Un vivace scontro mediatico e politico ha travolto il presidente degli Stati Uniti Donald Trump a causa di una domanda riguardante la sua assistente Natalie Harp, 35 anni. L’episodio è scoppiato nello Studio Ovale quando la corrispondente della CNN Kristen Holmes ha citato le dichiarazioni del senatore democratico Jon Ossoff, il quale aveva ironizzato durante un comizio sulla presenza costante della donna al fianco del presidente.

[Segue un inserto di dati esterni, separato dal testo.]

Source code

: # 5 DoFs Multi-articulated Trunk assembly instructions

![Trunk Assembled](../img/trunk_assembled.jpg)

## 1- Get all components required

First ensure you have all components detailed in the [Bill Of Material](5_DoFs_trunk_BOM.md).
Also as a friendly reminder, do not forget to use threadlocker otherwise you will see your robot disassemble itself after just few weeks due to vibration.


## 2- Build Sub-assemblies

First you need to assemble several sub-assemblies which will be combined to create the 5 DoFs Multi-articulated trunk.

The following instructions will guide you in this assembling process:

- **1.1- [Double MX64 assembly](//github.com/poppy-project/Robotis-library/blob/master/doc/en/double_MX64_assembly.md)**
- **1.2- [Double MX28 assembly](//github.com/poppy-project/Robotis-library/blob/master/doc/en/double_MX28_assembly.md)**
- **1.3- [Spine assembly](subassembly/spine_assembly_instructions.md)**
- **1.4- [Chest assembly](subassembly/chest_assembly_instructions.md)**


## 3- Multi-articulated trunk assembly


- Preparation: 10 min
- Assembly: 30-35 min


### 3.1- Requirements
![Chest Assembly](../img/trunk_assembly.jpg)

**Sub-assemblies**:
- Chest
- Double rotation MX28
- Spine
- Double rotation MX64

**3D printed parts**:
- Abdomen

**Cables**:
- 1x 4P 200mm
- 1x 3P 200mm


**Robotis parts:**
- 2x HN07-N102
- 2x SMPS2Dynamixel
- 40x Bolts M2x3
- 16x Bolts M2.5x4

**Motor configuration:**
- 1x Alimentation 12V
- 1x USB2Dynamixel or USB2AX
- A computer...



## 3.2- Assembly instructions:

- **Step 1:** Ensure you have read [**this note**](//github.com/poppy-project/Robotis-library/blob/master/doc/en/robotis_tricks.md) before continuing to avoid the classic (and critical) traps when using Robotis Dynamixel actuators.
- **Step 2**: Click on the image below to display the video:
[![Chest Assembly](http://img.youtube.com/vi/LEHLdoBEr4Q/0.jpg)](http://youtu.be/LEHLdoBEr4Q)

La reazione di Trump è stata particolarmente irascibile: dopo aver attaccato Ossoff e tentato di deviare l’attenzione sui lavori di ristrutturazione della Casa Bianca, il tycoon ha sferrato un duro attacco verbale alla giornalista, definendola fonte di “fake news” e intimandole di tacere.

L’episodio si è poi trasferito sul piano istituzionale e social, dove la portavoce dimissionaria Karoline Leavitt e i canali ufficiali della Casa Bianca hanno continuato ad attaccare duramente la cronista, definendo la domanda “disgustosa e disumana”. L’attenzione dei media e dell’opposizione verso la figura di Natalie Harp appare in costante crescita, alimentata anche dalla prolungata assenza pubblica della first lady Melania Trump e dai retroscena emersi dopo il recente vertice NATO ad Ankara, quando il Secret Service ha fatto imbarcare Harp su un aereo di sicurezza insieme al presidente per un allarme minacce dall’Iran, lasciando lo staff principale e i reporter sull’Air Force One. L’intera vicenda ha spinto i democratici a individuare nel dossier legato all’assistente un possibile tallone d’Achille politico, inaugurando una nuova fase di forti schermaglie in vista dei prossimi appuntamenti elettorali.